On Thu, Nov 18, 2021, Juergen Gross wrote:
On 17.11.21 21:50, Sean Christopherson wrote:
@@ -166,7 +166,7 @@ static struct kvm_vcpu *get_vcpu_by_vpidx(struct kvm *kvm, u32 vpidx)
struct kvm_vcpu *vcpu = NULL;
int i;
- if (vpidx >= KVM_MAX_VCPUS)
+ if (vpidx >= min(KVM_MAX_VCPUS, KVM_MAX_HYPERV_VCPUS))
IMO, this is conceptually wrong. KVM should refuse to allow Hyper-V to be enabled
if the max number of vCPUs exceeds what can be supported, or should refuse to create
TBH, I wasn't sure where to put this test. Is there a guaranteed
sequence of ioctl()s regarding vcpu creation (or setting the max
number of vcpus) and the Hyper-V enabling?

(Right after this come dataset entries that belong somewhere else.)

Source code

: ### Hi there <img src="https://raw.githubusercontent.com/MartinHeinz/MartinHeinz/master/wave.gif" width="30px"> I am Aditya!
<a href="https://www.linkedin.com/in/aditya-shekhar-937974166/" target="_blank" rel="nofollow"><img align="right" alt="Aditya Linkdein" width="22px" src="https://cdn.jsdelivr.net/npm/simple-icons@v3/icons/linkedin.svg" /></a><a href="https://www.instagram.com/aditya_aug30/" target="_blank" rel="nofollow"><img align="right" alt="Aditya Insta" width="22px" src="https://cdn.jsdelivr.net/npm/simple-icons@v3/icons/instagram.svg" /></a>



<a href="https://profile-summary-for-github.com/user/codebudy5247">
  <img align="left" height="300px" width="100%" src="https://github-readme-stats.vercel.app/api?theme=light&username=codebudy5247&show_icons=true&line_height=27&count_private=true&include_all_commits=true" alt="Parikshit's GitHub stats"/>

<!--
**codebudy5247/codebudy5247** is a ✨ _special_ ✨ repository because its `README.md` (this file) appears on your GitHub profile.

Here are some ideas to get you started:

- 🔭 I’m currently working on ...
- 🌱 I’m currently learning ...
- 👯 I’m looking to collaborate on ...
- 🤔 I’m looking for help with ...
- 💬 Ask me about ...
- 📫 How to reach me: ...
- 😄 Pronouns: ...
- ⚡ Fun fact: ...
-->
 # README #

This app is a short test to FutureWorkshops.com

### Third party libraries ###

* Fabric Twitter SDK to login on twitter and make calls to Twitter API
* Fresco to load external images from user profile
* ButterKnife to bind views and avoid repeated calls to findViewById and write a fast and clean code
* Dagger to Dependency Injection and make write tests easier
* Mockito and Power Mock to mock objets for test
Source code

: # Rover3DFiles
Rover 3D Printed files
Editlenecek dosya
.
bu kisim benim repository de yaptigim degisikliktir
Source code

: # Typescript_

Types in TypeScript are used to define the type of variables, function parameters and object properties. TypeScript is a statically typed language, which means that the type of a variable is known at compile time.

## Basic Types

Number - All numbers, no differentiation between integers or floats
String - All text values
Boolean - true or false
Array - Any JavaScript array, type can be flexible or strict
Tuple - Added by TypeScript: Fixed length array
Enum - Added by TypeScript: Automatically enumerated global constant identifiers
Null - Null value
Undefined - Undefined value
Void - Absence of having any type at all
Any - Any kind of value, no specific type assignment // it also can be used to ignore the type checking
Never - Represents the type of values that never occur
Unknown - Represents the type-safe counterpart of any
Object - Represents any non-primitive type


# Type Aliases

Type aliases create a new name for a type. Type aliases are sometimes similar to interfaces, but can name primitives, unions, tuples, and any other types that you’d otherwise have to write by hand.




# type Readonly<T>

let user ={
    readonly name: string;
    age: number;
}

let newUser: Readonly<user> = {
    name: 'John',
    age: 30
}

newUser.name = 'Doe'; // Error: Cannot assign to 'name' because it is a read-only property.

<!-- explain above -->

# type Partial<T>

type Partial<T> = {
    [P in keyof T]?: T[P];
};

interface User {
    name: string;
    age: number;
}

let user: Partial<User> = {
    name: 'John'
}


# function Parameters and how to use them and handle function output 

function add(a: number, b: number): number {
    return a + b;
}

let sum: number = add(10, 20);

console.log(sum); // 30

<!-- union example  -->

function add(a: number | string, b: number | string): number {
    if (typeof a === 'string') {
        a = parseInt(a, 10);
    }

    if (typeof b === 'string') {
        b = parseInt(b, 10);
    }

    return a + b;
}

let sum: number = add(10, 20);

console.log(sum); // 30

For better or worse (mostly worse), like all other things CPUID, Hyper-V is a per-vCPU
knob. If KVM can't detect the impossible condition at compile time, kvm_check_cpuid()
is probably the right place to prevent enabling Hyper-V on an unreachable vCPU.
the vCPUs. I agree it makes sense to add a Hyper-V specific limit, since there are
Hyper-V structures that have a hard limit, but detection of violations should be a
BUILD_BUG_ON, not a silent failure at runtime.
A BUILD_BUG_ON won't be possible with KVM_MAX_VCPUS being selecteble via
boot parameter.
I was thinking that there would still be a KVM-defined max that would cap whatever
comes in from userspace.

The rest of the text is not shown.